(Plain-text document sources)

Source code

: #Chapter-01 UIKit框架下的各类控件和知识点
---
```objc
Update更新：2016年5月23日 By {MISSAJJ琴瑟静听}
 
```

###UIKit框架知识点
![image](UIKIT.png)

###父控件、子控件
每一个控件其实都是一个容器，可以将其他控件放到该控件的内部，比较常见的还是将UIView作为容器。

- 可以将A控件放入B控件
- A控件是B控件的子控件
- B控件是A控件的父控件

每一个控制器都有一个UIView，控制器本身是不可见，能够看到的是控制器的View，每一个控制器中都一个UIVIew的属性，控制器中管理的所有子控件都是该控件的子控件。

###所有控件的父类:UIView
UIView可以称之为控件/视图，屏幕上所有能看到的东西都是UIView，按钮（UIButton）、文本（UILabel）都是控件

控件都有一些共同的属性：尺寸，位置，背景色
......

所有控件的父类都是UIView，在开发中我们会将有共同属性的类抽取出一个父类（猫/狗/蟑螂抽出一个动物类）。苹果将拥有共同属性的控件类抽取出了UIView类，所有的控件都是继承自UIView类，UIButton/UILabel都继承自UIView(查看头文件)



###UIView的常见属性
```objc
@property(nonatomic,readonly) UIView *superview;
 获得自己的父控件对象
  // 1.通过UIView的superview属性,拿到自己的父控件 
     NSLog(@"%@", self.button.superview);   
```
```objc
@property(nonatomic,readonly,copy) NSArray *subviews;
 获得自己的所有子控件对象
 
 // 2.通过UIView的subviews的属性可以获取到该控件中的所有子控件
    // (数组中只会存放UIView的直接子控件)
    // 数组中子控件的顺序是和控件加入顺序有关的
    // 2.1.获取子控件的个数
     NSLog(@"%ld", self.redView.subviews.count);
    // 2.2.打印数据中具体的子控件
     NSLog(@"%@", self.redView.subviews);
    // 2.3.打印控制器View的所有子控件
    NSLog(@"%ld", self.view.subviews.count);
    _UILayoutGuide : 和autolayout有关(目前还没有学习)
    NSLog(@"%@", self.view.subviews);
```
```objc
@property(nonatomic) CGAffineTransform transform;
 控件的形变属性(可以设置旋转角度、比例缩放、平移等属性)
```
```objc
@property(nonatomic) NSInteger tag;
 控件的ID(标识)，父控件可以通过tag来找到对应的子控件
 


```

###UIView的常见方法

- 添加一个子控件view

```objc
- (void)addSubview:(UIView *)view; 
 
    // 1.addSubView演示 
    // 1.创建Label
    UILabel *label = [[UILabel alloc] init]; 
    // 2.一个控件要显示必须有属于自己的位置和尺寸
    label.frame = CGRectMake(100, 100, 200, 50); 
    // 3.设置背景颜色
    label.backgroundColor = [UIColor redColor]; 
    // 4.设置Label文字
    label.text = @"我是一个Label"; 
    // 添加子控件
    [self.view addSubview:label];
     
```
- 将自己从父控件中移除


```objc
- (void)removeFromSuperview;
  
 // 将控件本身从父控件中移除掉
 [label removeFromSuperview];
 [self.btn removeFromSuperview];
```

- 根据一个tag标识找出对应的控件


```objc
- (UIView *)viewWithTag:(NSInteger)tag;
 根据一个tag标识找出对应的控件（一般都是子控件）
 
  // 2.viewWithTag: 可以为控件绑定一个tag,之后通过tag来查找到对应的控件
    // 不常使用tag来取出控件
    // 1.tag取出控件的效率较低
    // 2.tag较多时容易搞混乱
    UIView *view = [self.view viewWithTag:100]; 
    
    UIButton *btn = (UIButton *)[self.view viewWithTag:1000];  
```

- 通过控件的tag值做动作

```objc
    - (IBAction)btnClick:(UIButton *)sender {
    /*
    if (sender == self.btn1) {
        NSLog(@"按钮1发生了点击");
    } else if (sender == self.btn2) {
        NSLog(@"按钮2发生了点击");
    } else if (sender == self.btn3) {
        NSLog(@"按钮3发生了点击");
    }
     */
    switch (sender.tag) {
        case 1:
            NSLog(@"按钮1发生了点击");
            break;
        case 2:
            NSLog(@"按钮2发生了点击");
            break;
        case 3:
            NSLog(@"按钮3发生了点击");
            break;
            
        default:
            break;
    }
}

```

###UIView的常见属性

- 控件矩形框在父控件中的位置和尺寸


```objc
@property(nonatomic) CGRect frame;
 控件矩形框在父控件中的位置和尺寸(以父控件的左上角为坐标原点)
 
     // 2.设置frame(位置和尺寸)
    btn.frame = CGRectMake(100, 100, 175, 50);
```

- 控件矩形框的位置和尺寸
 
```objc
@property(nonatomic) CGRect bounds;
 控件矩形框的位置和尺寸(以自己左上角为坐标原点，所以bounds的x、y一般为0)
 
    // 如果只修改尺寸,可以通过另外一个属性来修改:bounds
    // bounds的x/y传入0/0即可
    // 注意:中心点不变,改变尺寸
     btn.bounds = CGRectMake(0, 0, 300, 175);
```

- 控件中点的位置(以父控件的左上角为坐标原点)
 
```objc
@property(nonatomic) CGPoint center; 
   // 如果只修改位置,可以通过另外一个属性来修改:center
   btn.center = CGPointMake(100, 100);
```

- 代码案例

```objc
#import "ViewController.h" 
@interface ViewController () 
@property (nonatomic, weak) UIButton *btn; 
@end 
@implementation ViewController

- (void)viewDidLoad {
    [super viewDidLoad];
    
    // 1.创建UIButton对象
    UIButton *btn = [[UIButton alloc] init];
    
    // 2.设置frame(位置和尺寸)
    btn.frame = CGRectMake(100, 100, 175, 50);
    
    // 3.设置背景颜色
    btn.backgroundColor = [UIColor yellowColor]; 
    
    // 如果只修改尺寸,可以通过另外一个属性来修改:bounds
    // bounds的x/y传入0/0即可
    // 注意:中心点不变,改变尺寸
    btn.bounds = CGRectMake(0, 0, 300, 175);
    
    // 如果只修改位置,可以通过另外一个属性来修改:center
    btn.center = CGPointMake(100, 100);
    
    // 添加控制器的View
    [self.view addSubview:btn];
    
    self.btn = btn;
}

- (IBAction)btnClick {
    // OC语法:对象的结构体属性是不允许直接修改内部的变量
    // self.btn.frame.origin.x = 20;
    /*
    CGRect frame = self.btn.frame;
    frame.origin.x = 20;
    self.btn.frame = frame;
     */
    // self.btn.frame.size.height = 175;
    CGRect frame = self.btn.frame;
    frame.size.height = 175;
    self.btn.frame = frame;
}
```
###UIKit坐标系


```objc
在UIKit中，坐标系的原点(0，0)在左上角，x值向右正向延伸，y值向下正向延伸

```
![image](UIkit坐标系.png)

AIM OF THE TASK: Given the data above, which lines hold the string "init"? Return them.

SOLUTION TO THIS TASK:
    UILabel *label = [[UILabel alloc] init]; 
    UIButton *btn = [[UIButton alloc] init];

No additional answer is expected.